近江八幡市は12日、10日に市立火葬場「さざなみ浄苑」(同市船木町)で行われた火葬で、収骨に来た遺族に「お別れ室」を間違えて案内するミスがあったと発表した。職員が間違いに気づいて収骨をやり直してもらったため、遺骨を間違えて持ち帰られることはなかった。
火葬場は、業務委託している三重県の事業組合の職員4〜5人が勤務し、4基の炉で1日最大8人の火葬を行っている。
市によると、10日午前11時45分に1号炉でA家、7分後の11時52分から4号炉でB家の火葬をはじめ、火葬後の収骨時刻をA家は午後1時30分、B家は10分後の午後1時40分と案内した。
収骨の時刻になってB家がA家よりも10分早い午後1時25分に火葬場に到着。職員が駐車場まで出向いて「A家のご遺族ですか」と2回尋ねたが、A家であるとの確認をしないまま、B家の遺族をA家の「お別れ室1」に案内し、収骨が始まった。
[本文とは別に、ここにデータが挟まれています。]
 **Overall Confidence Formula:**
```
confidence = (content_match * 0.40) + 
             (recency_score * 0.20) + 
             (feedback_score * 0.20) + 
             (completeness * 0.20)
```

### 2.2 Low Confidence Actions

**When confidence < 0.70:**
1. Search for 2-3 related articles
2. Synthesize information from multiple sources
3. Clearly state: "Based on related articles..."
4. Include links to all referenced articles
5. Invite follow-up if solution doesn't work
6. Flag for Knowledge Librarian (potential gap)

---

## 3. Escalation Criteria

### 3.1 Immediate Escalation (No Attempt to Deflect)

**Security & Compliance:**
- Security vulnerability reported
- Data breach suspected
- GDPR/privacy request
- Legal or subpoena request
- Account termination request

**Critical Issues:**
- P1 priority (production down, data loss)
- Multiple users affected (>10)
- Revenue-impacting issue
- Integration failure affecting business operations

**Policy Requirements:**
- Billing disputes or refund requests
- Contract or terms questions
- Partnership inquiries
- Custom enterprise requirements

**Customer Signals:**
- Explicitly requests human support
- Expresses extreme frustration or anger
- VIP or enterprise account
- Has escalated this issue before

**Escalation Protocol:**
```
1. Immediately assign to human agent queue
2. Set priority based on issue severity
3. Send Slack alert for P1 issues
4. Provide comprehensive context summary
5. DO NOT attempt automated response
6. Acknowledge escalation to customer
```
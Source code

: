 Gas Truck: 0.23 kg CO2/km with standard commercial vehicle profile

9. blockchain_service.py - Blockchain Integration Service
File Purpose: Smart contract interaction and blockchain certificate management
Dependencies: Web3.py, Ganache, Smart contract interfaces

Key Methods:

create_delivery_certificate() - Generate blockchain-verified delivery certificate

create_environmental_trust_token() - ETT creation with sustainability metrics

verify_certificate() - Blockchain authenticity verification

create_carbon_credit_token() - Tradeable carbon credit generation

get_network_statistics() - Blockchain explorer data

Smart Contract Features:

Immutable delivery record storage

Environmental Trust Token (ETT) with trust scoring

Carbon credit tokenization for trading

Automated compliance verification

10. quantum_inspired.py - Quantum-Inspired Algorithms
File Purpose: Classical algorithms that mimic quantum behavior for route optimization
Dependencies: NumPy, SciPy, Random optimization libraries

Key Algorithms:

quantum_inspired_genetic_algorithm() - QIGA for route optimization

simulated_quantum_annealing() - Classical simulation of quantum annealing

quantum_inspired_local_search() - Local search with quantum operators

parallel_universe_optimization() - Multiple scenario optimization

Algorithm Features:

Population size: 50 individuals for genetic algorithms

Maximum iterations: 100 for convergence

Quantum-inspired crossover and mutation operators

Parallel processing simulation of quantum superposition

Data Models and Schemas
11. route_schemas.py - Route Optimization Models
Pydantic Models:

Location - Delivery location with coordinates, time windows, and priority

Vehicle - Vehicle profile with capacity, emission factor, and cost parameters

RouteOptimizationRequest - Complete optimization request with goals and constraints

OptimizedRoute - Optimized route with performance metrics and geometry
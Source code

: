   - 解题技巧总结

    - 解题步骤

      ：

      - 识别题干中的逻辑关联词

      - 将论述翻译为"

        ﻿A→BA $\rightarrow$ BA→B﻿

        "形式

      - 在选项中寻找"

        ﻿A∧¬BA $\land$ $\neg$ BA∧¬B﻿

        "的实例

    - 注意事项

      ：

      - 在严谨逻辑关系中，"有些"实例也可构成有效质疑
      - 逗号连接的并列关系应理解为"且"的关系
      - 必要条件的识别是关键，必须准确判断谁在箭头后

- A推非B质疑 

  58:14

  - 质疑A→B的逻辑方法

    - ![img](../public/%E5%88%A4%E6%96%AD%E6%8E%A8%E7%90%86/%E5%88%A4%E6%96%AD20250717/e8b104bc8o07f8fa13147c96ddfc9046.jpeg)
A家は午後1時35分、火葬場に到着し、遺族が「お別れ室1」に入室したところ、すでに収骨が行われていたため、事務所に問い合わせし、別の職員が案内の間違いに気づいた。このため、B家に「お別れ室」の間違いを謝罪し、収骨した遺骨は戻された。
その後、職員はB家を本来の「お別れ室2」に案内しようとしたが、別家の火葬が始まっていたため、準備が整うまで待合室で待機してもらい、収骨をやり直してもらった。A家は「お別れ室1」で収骨し本来の遺骨を持ち帰った。
市では、案内時刻順に遺族が来ると職員の思い込みがあり、先に来たB家をA家と間違い「お別れ室1」に案内してしまったこと、これまで収骨の部屋や時刻予定時間の案内を口頭のみで行っていたこと、また、お別れ室に「○○家」との表示をしていないことがミスの原因とし、A家とB家に謝罪するとともに、今後は「○○家」の表示を行う、収骨を行う部屋や予定時刻を遺族に書面で渡す、口頭で遺族を把握する場合は、念押しして必ず確認をとるなど、再発防止に努めるとしている。2023年12月19日 滋賀報知新聞
滋賀県近江八幡市にある市立火葬場において、利用者の「お別れ室」の案内に誤りがあったという事案が報道されました。具体的な内容は、職員が利用者のご遺族に本来とは異なる「お別れ室」へ案内してしまい、遺族が誤って他の遺族のご遺体と対面するという一時的な混乱が生じたというものです。このミスは直後に判明し、職員がすぐに正しい案内を行ったことで大事には至りませんでしたが、ご遺族の心情に配慮すれば、決してあってはならない事案です。
この出来事に対し、火葬場側は利用者とそのご家族へ深く謝罪し、今後同様の問題が再発しないよう、案内方法やスタッフへの指導を徹底することを表明しました。
私の感想としては、火葬場という場所は、ご遺族にとって非常にデリケートで大切な空間です。そのような場所で案内ミスが起きてしまうと、ご遺族に二重の心の負担を与えてしまう可能性があるため、細心の注意が必要だと思います。同時に、ミスが起きた後の対応の速さや、再発防止へ向けた取り組み姿勢は評価できる点です。公共サービスの現場では人為的なミスをゼロにすることは難しいですが、利用者の立場にたった配慮と改善の努力を今後も続けてほしいと感じました。